Chris Watts is an abstract painter and mixed-media artist whose work seeks to revise, interrogate, and re-examine social and personal narratives through the transfiguration of painting, drawing, video, and installations. This re-examination also seeks to create a project of disruption. Currently, these projects exist as representations of windows as switches into another, layered, assemblage of spaces where the distinction between what is real and what is represented is thoroughly confused.
Studying and archiving public surveillance, police body cams, and pedestrian iphone footage led to the creation of his “The Blahk on Blahk on Blak” series. The transparent paintings were made for, and to be displayed only on black walls. This intent is to create another dimension to these already layered constructs and to create realities that only reveal themselves in blackness. Two of his works in this series, Respect the boundaries (Throne of Elijah) and I am speaking (Kingdom of Elijah) , memorialize 23-year-old Elijah McClain who was unarmed when he was murdered at the hands of Aurora Colorado Police and first responders. These works endeavour to privilege the figure and reexamine our relationship to surface. The work alters how we think about the effects and materiality of racialized skin on display.

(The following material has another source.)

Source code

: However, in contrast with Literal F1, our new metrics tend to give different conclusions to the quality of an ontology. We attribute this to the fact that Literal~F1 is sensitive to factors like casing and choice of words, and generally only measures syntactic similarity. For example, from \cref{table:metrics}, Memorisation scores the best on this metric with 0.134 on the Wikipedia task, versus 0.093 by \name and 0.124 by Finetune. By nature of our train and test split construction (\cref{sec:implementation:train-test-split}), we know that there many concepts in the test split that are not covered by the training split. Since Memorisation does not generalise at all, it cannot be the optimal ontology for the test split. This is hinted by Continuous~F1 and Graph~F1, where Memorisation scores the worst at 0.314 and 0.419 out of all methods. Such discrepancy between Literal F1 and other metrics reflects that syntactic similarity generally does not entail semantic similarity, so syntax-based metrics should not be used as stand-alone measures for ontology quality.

Chris Watts was born in High Point, North Carolina. He attended the MFA program at Yale School of Art, New Haven, CT, after graduating from the College of Arts and Architecture, University of North Carolina, Charlotte, NC, and the Academy of Fine Arts and Design, Wroclaw, PL. Watts has held various artist residencies, among them the Marek Maria Pienkowski Foundation, Chelm, PL; McColl Center for Art + Innovation, Charlotte, NC; the Art & Law Fellowship Program, at Cornell University Art Architecture Planning, New York, NY; the Lower Manhattan Cultural Council Workspace Program, New York, NY; and, the 2022-2023 Soros Justice Fellowship Program. His work has been exhibited nationally and internationally. He is a featured artist in the documentary film, The Art of Making It, directed by Kelcey Edwards, and from the Emmy-nominated producer Debi Wisch (The Price of Everything). The film will have its world premiere at the 2021 Hamptons International Film Festival. Watts shares his time between New York and North Carolina.